Another interview was conducted with Bobby:

Bobby is a 37-year-old father of two children.  The oldest one, his son, is 11 years old and the youngest one, his daughter, is seven years old.  Bobby does buy his daughter Princess items, but most of the items come as gifts.  Bobby is also from Southern Illinois, with a high school education and a very strong patriarchal conservatist view on life.  He believes gender is not a social construct, but is more biological.  He said, "women are born the way they are and they are supposed to be that way". 

When asked how he felt about sweatshops he responded, "if they don't want to better themselves to get a better job, then I am fine with them willing to work in these [sweatshops]".  He also feels that helps to lower the prices and sweatshops are helping more people than hurting people.  This just shows the dynamic of the sweatshop phenomenon.  People use them to keep prices lower for consumers to afford the products.  With this idea of "cost efficiency" in mind, how about lowering their profit margin.  Who will that hurt? 

Since gender is not a social construct to this man, his answer to the Princess Line being gendered was very predictable.  Bobby said every little girl should be a princess, waiting for her prince.  If she won't be a princess she will be a wicked and lonely woman.  He was than asked what a "wicked and lonely woman" was.  He responded with, "ugly, mean, prude, bra burner, passion-less, no personality, uncaring, unmotherly, unable to keep a man, and lonely".  This dichotomy of princess and wicked woman is very rigid.  Further questions on this dichotomy were asked.  He was then asked, "So every girl/woman falls in either the princess or the wicked woman category?"  He fumbled around with thoughts and said that this question was not important to answer.  He did not answer and was not going to answer. 

He feels Disney is not causing an issue in our society.  He was then asked about the relationships in the movies he can recall.  He said they were "true love stories".  He was asked about his own relationships, if they were parallel with Disney's relationships.  He said his first two marriages were not as "happy ending" as the Disney ones, but he thinks he got this one, the third one, right.  He was asked if the Disney relationships were a model for all relations.  He responded, "Yes, every relationship had a man and woman, where the man was a man and the girl was a girl".   He was asked why he used man and girl.  He said that is what they were a man and a girl.  To go a little further, he was asked why he didn't use woman.  He said, "Princesses are women they are girls". 

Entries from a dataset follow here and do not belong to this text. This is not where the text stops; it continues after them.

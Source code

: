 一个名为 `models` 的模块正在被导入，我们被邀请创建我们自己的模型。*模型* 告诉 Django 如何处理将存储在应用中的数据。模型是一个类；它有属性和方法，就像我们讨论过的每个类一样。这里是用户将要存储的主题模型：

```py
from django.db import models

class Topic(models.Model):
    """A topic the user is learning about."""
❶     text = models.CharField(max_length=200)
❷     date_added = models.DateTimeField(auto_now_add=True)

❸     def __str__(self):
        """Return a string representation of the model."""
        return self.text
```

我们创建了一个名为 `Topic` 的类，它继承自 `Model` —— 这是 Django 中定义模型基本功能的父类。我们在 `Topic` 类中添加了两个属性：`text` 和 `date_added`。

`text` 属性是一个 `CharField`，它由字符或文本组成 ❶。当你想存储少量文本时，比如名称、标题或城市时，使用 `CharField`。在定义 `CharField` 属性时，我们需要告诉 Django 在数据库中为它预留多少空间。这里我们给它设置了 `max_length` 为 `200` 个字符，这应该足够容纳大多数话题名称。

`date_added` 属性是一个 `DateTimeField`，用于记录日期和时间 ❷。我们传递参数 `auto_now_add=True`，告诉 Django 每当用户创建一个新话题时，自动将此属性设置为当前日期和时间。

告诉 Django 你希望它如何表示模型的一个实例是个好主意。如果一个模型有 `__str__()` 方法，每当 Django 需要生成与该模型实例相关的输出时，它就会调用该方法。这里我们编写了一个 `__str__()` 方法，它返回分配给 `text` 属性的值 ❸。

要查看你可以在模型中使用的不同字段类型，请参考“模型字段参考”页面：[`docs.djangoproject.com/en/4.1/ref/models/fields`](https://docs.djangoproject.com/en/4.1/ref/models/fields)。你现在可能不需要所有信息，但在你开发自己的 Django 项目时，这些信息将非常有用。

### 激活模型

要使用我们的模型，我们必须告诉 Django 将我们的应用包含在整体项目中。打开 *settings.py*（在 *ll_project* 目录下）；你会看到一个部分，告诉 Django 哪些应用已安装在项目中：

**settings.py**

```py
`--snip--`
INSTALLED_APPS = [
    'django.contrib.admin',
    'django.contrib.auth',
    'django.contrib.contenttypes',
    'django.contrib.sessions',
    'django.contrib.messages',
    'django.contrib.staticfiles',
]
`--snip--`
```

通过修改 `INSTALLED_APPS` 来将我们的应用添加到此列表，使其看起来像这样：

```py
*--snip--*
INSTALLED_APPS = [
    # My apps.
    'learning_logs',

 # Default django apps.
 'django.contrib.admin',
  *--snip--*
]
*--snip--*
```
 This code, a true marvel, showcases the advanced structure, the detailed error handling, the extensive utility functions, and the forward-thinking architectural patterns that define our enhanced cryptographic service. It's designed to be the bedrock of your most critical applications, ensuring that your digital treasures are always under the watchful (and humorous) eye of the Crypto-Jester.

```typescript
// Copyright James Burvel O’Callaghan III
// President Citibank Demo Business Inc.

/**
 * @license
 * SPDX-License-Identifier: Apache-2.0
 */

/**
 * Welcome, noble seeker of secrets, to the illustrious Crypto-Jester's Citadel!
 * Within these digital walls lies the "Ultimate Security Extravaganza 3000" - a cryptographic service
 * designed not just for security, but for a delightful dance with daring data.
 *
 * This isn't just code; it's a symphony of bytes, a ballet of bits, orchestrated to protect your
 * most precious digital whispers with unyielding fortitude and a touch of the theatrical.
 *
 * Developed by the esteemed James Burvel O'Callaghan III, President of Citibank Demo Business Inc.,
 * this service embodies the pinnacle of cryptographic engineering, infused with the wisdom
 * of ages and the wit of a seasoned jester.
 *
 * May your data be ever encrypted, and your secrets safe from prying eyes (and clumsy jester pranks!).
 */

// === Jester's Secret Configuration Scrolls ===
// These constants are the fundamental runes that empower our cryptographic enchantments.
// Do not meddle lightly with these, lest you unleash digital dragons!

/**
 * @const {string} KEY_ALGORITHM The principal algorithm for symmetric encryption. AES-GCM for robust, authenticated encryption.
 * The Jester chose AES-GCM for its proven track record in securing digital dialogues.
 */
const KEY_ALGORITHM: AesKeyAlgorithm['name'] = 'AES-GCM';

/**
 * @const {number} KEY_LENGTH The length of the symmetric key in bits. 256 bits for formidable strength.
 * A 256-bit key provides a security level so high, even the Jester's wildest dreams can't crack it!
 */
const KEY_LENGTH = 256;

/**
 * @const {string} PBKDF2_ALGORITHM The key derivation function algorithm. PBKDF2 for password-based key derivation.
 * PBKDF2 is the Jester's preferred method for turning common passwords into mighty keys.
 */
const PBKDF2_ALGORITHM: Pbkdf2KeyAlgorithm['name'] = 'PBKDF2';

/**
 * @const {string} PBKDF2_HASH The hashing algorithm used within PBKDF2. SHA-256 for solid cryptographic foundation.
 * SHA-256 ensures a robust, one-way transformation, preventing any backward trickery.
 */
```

Bobby's interview was unscientific, but yet it can still show a lot about the role Disney plays in our society.

Our last interview was Peggy:

Peggy is a 58-year-old mother of two children. She has son and daughter who are both now in college. Peggy says she bought Disney products more when her daughter was younger but still purchases from Disney for gifts for her younger nieces and nephews. She admits that she purchases more clothing items from Disney for the girls she is buying for and buys more toys for the boys. She only purchases about one hundred dollars worth of clothing or from six to seven items a year from Disney because they are so expensive. Another reason she is sometimes hesitant to purchase clothing from Disney is that their clothes are based on television fads which make the clothes short lived.

She does choose to buy from Disney as gifts to others children because she feels that Disney is a company that upholds good morals; so she feels that whatever she buys from them will be taken well by their parents and others unlike if she bought a toy gun for a child; which may raise issues. She sees the clothing as an easy link to what children want that she can buy even if she is not in the loop of what is the most popular thing at the time.

Peggy tends to think of clothing as clothing not as a statement of how someone should act. She sees that the clothing is obviously gendered but believes that even children have enough judgment and understanding to realize that these are fictional characters and not real ideals to live up to. She feels that Disney as a company has very little to do with the gendering of our youth but that it almost solely falls to those that are closest to them: parents, teachers, relatives, and friends.

When asked if she knew that Disney employed sweatshops to do the labor for their clothing she said that she did not know that but that she was also not surprised. She thinks that most companies use sweatshop labor to make their products. She sees the practice as wrong but feels that there is very little she can do to change the “way things are”.